Exercise instructions. Of all the lines below, return only those starting with the line holding "in board meeting" and going on through the line holding "### Marketing", exactly as written.

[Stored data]
*** Block opens ***
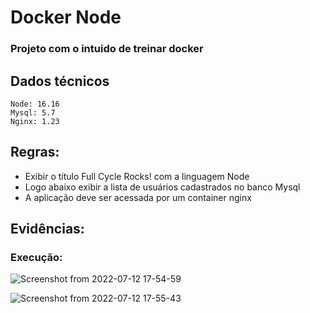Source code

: # Docker Node

### Projeto com o intuido de treinar docker

## Dados técnicos

```
Node: 16.16
Mysql: 5.7
Nginx: 1.23
```

## Regras:

- Exibir o título Full Cycle Rocks! com a linguagem Node
- Logo abaixo exibir a lista de usuários cadastrados no banco Mysql
- A aplicação deve ser acessada por um container nginx

## Evidências:

### Execução:

![Screenshot from 2022-07-12 17-54-59](https://user-images.githubusercontent.com/56354575/178593557-2ae385b3-990c-4d91-b388-6e36276f45e5.png)

![Screenshot from 2022-07-12 17-55-43](https://user-images.githubusercontent.com/56354575/178593571-65f5e212-e73f-4046-9848-496a69421dea.png)
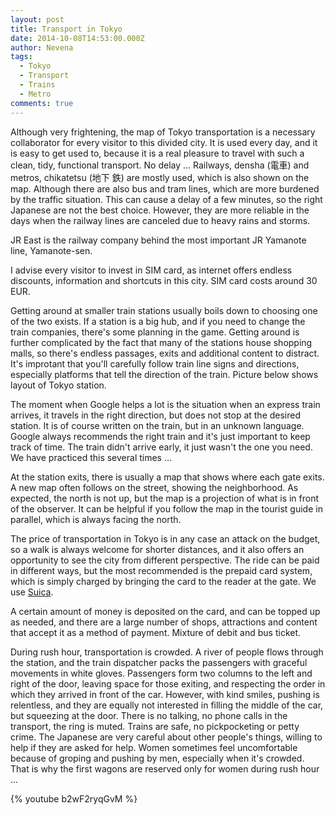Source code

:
 ```yaml
---
layout: post
title: Transport in Tokyo
date: 2014-10-08T14:53:00.000Z
author: Nevena
tags:
  - Tokyo
  - Transport
  - Trains
  - Metro
comments: true
---
```

Although very frightening, the map of Tokyo transportation is a necessary collaborator for every visitor to this divided city. It is used every day, and it is easy to get used to, because it is a real pleasure to travel with such a clean, tidy, functional transport. No delay ... Railways, densha (電車) and metros, chikatetsu (地下 鉄) are mostly used, which is also shown on the map. Although there are also bus and tram lines, which are more burdened by the traffic situation. This can cause a delay of a few minutes, so the right Japanese are not the best choice. However, they are more reliable in the days when the railway lines are canceled due to heavy rains and storms.

JR East is the railway company behind the most important JR Yamanote line, Yamanote-sen.

I advise every visitor to invest in SIM card, as internet offers endless discounts, information and shortcuts in this city. SIM card costs around 30 EUR. 

Getting around at smaller train stations usually boils down to choosing one of the two exists. If a station is a big hub, and if you need to change the train companies, there's some planning in the game. Getting around is further complicated by the fact that many of the stations house shopping malls, so there's endless passages, exits and additional content to distract. It's improtant that you'll carefully follow train line signs and directions, especially platforms that tell the direction of the train. Picture below shows layout of Tokyo station.

The moment when Google helps a lot is the situation when an express train arrives, it travels in the right direction, but does not stop at the desired station. It is of course written on the train, but in an unknown language. Google always recommends the right train and it's just important to keep track of time. The train didn't arrive early, it just wasn't the one you need. We have practiced this several times ...

At the station exits, there is usually a map that shows where each gate exits. A new map often follows on the street, showing the neighborhood. As expected, the north is not up, but the map is a projection of what is in front of the observer. It can be helpful if you follow the map in the tourist guide in parallel, which is always facing the north.

The price of transportation in Tokyo is in any case an attack on the budget, so a walk is always welcome for shorter distances, and it also offers an opportunity to see the city from different perspective. The ride can be paid in different ways, but the most recommended is the prepaid card system, which is simply charged by bringing the card to the reader at the gate. We use [Suica](http://www.jreast.co.jp/e/pass/suica.html).

A certain amount of money is deposited on the card, and can be topped up as needed, and there are a large number of shops, attractions and content that accept it as a method of payment. Mixture of debit and bus ticket.

During rush hour, transportation is crowded. A river of people flows through the station, and the train dispatcher packs the passengers with graceful movements in white gloves. Passengers form two columns to the left and right of the door, leaving space for those exiting, and respecting the order in which they arrived in front of the car. However, with kind smiles, pushing is relentless, and they are equally not interested in filling the middle of the car, but squeezing at the door. There is no talking, no phone calls in the transport, the ring is muted. Trains are safe, no pickpocketing or petty crime. The Japanese are very careful about other people's things, willing to help if they are asked for help. Women sometimes feel uncomfortable because of groping and pushing by men, especially when it's crowded. That is why the first wagons are reserved only for women during rush hour ...

{% youtube b2wF2ryqGvM %}
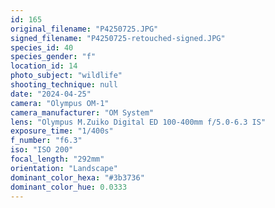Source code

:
 ```yaml
---
id: 165
original_filename: "P4250725.JPG"
signed_filename: "P4250725-retouched-signed.JPG"
species_id: 40
species_gender: "f"
location_id: 14
photo_subject: "wildlife"
shooting_technique: null
date: "2024-04-25"
camera: "Olympus OM-1"
camera_manufacturer: "OM System"
lens: "Olympus M.Zuiko Digital ED 100-400mm f/5.0-6.3 IS"
exposure_time: "1/400s"
f_number: "f6.3"
iso: "ISO 200"
focal_length: "292mm"
orientation: "Landscape"
dominant_color_hexa: "#3b3736"
dominant_color_hue: 0.0333
---
```

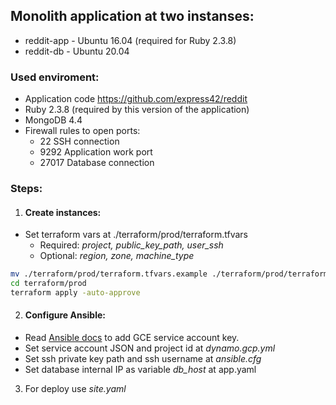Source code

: ## Monolith application at two instanses:
- reddit-app - Ubuntu 16.04 (required for Ruby 2.3.8)
- reddit-db  - Ubuntu 20.04

### Used enviroment:
* Application code https://github.com/express42/reddit
* Ruby 2.3.8 (required by this version of the application)
* MongoDB 4.4
* Firewall rules to open ports:
  - 22     SSH connection
  - 9292   Application work port
  - 27017  Database connection

### Steps:

1. #### Create instances:
  - Set terraform vars at ./terraform/prod/terraform.tfvars
    - Required: *project, public_key_path, user_ssh*
    - Optional: *region, zone, machine_type*

```bash
mv ./terraform/prod/terraform.tfvars.example ./terraform/prod/terraform.tfvars
cd terraform/prod
terraform apply -auto-approve
```

2. #### Configure Ansible:
  - Read [Ansible docs](https://docs.ansible.com/ansible/latest/scenario_guides/guide_gce.html) to add GCE service account key.
  - Set service account JSON and project id at *dynamo.gcp.yml*
  - Set ssh private key path and ssh username at *ansible.cfg*
  - Set database internal IP as variable *db_host* at app.yaml 

3. For deploy use *site.yaml* 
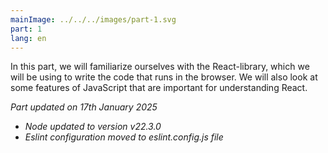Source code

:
 ```yaml
---
mainImage: ../../../images/part-1.svg
part: 1
lang: en
---
```


<div class="intro">

In this part, we will familiarize ourselves with the React-library, which we will be using to write the code that runs in the browser. We will also look at some features of JavaScript that are important for understanding React.

<i>Part updated on 17th January 2025</i>
- <i>Node updated to version v22.3.0</i>
- <i>Eslint configuration moved to eslint.config.js file</i>

</div>
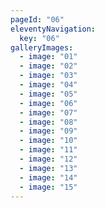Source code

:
 ```yaml
---
pageId: "06"
eleventyNavigation:
  key: "06"
galleryImages:
  - image: "01"
  - image: "02"
  - image: "03"
  - image: "04"
  - image: "05"
  - image: "06"
  - image: "07"
  - image: "08"
  - image: "09"
  - image: "10"
  - image: "11"
  - image: "12"
  - image: "13"
  - image: "14"
  - image: "15"
---
```

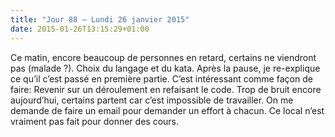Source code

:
 ```yaml
---
title: "Jour 88 — Lundi 26 janvier 2015"
date: 2015-01-26T13:15:29+01:00
---
```


Ce matin, encore beaucoup de personnes en retard, certains ne viendront
pas (malade ?). Choix du langage et du kata. Après la pause, je
re-explique ce qu’il c’est passé en première partie. C’est intéressant
comme façon de faire: Revenir sur un déroulement en refaisant le code.
Trop de bruit encore aujourd’hui, certains partent car c’est impossible
de travailler. On me demande de faire un email pour demander un effort à
chacun. Ce local n’est vraiment pas fait pour donner des cours.


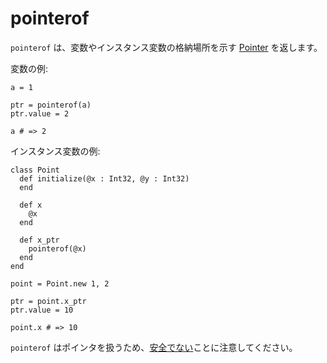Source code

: # pointerof

`pointerof` は、変数やインスタンス変数の格納場所を示す [Pointer](http://crystal-lang.org/api/Pointer.html) を返します。

変数の例:

```crystal
a = 1

ptr = pointerof(a)
ptr.value = 2

a # => 2
```

インスタンス変数の例:

```crystal
class Point
  def initialize(@x : Int32, @y : Int32)
  end

  def x
    @x
  end

  def x_ptr
    pointerof(@x)
  end
end

point = Point.new 1, 2

ptr = point.x_ptr
ptr.value = 10

point.x # => 10
```

`pointerof` はポインタを扱うため、[安全でない](unsafe.html)ことに注意してください。

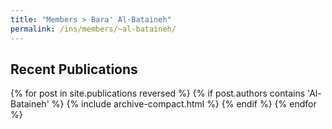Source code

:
 ```yaml
---
title: "Members > Bara' Al-Bataineh"
permalink: /ins/members/~al-bataineh/
---
```


## Recent Publications

{% for post in site.publications reversed %}
  {% if post.authors contains 'Al-Bataineh' %}
    {% include archive-compact.html %}
  {% endif %}
{% endfor %}
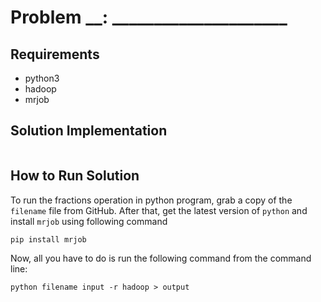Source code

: # Problem __: _____________________   

## Requirements
- python3
- hadoop
- mrjob

## Solution Implementation
```python

```

## How to Run Solution
To run the fractions operation in python program, grab a copy of the `filename` file
from GitHub. After that, get the latest version of `python` and install `mrjob` using following command
```console
pip install mrjob
```
Now, all you have to do is run the following command from the command line:
```console
python filename input -r hadoop > output
```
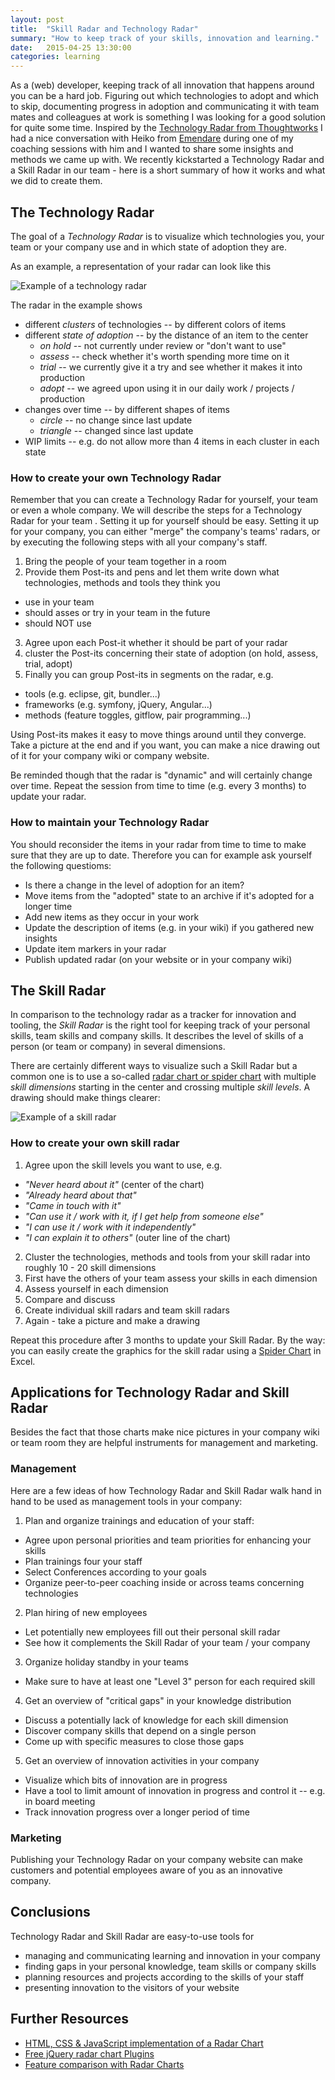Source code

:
 ```yaml
---
layout: post
title:  "Skill Radar and Technology Radar"
summary: "How to keep track of your skills, innovation and learning."
date:   2015-04-25 13:30:00
categories: learning
---
```


As a (web) developer, keeping track of all innovation that happens around you can be a hard job. Figuring out which technologies to adopt and which to skip, documenting progress in adoption and communicating it with team mates and colleagues at work is something I was looking for a good solution for quite some time. Inspired by the [Technology Radar from Thoughtworks] I had a nice conversation with Heiko from [Emendare] during one of my coaching sessions with him and I wanted to share some insights and methods we came up with. We recently kickstarted a Technology Radar and a Skill Radar in our team - here is a short summary of how it works and what we did to create them.


## The Technology Radar

The goal of a *Technology Radar* is to visualize which technologies you, your team or your company use and in which state of adoption they are.

As an example, a representation of your radar can look like this

![Example of a technology radar](/assets/images/skill-radar/technology-radar.png)

The radar in the example shows

* different *clusters* of technologies -- by different colors of items
* different *state of adoption* -- by the distance of an item to the center
  * *on hold* -- not currently under review or "don't want to use"
  * *assess* -- check whether it's worth spending more time on it
  * *trial* -- we currently give it a try and see whether it makes it into production
  * *adopt* -- we agreed upon using it in our daily work / projects / production
* changes over time -- by different shapes of items
  * *circle* -- no change since last update
  * *triangle* -- changed since last update
* WIP limits -- e.g. do not allow more than 4 items in each cluster in each state


### How to create your own Technology Radar

Remember that you can create a Technology Radar for yourself, your team or even a whole company. We will describe the steps for a Technology Radar for your team . Setting it up for yourself should be easy. Setting it up for your company, you can either "merge" the company's teams' radars, or by executing the following steps with all your company's staff.

1. Bring the people of your team together in a room
2. Provide them Post-its and pens and let them write down what technologies, methods and tools they think you
  * use in your team
  * should asses or try in your team in the future
  * should NOT use
3. Agree upon each Post-it whether it should be part of your radar
4. cluster the Post-its concerning their state of adoption (on hold, assess, trial, adopt)
5. Finally you can group Post-its in segments on the radar, e.g.
  * tools (e.g. eclipse, git, bundler...)
  * frameworks (e.g. symfony, jQuery, Angular...)
  * methods (feature toggles, gitflow, pair programming...)

Using Post-its makes it easy to move things around until they converge. Take a picture at the end and if you want, you can make a nice drawing out of it for your company wiki or company website.

Be reminded though that the radar is "dynamic" and will certainly change over time. Repeat the session from time to time (e.g. every 3 months) to update your radar.


### How to maintain your Technology Radar

You should reconsider the items in your radar from time to time to make sure that they are up to date. Therefore you can for example ask yourself the following questioms:

* Is there a change in the level of adoption for an item?
* Move items from the "adopted" state to an archive if it's adopted for a longer time
* Add new items as they occur in your work
* Update the description of items (e.g. in your wiki) if you gathered new insights
* Update item markers in your radar
* Publish updated radar (on your website or in your company wiki)


## The Skill Radar

In comparison to the technology radar as a tracker for innovation and tooling, the *Skill Radar* is the right tool for keeping track of your personal skills, team skills and company skills. It describes the level of skills of a person (or team or company) in several dimensions.

There are certainly different ways to visualize such a Skill Radar but a common one is to use a so-called [radar chart or spider chart] with multiple *skill dimensions* starting in the center and crossing multiple *skill levels*. A drawing should make things clearer:

![Example of a skill radar](/assets/images/skill-radar/skill-radar.png)

### How to create your own skill radar

1. Agree upon the skill levels you want to use, e.g.
  * *"Never heard about it"* (center of the chart)
  * *"Already heard about that"*
  * *"Came in touch with it"*
  * *"Can use it / work with it, if I get help from someone else"*
  * *"I can use it / work with it independently"*
  * *"I can explain it to others"* (outer line of the chart)
2. Cluster the technologies, methods and tools from your skill radar into roughly 10 - 20 skill dimensions
3. First have the others of your team assess your skills in each dimension
4. Assess yourself in each dimension
5. Compare and discuss
6. Create individual skill radars and team skill radars
7. Again - take a picture and make a drawing

Repeat this procedure after 3 months to update your Skill Radar. By the way: you can easily create the graphics for the skill radar using a [Spider Chart] in Excel.


## Applications for Technology Radar and Skill Radar

Besides the fact that those charts make nice pictures in your company wiki or team room they are helpful instruments for management and marketing.


### Management

Here are a few ideas of how Technology Radar and Skill Radar walk hand in hand to be used as management tools in your company:

1. Plan and organize trainings and education of your staff:
  * Agree upon personal priorities and team priorities for enhancing your skills
  * Plan trainings four your staff
  * Select Conferences according to your goals
  * Organize peer-to-peer coaching inside or across teams concerning technologies
2. Plan hiring of new employees
  * Let potentially new employees fill out their personal skill radar
  * See how it complements the Skill Radar of your team / your company
3. Organize holiday standby in your teams
  * Make sure to have at least one "Level 3" person for each required skill
4. Get an overview of "critical gaps" in your knowledge distribution
  * Discuss a potentially lack of knowledge for each skill dimension
  * Discover company skills that depend on a single person
  * Come up with specific measures to close those gaps
5. Get an overview of innovation activities in your company
  * Visualize which bits of innovation are in progress
  * Have a tool to limit amount of innovation in progress and control it -- e.g. in board meeting
  * Track innovation progress over a longer period of time


### Marketing

Publishing your Technology Radar on your company website can make customers and potential employees aware of you as an innovative company.


## Conclusions

Technology Radar and Skill Radar are easy-to-use tools for

* managing and communicating learning and innovation in your company
* finding gaps in your personal knowledge, team skills or company skills
* planning resources and projects according to the skills of your staff
* presenting innovation to the visitors of your website


## Further Resources

* [HTML, CSS & JavaScript implementation of a Radar Chart](http://codepen.io/ggaulard/pen/BfkIx)
* [Free jQuery radar chart Plugins](http://www.jqueryscript.net/tags.php?/radar%20chart/)
* [Feature comparison with Radar Charts](http://www.fusioncharts.com/chart-primers/radar-chart/)


[Hackernews]:								https://news.ycombinator.com/
[Technology Radar from Thoughtworks]:       http://www.thoughtworks.com/radar
[Emendare]:									http://www.emendare.de/
[radar chart or spider chart]:              http://en.wikipedia.org/wiki/Radar_chart
[Spider Chart]:                             https://support.office.com/en-us/article/Present-your-data-in-a-radar-chart-16e20279-eed4-43c2-9bf5-29ff9b10601d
*** Block closes ***
Finished task.
  * Have a tool to limit amount of innovation in progress and control it -- e.g. in board meeting
  * Track innovation progress over a longer period of time


### Marketing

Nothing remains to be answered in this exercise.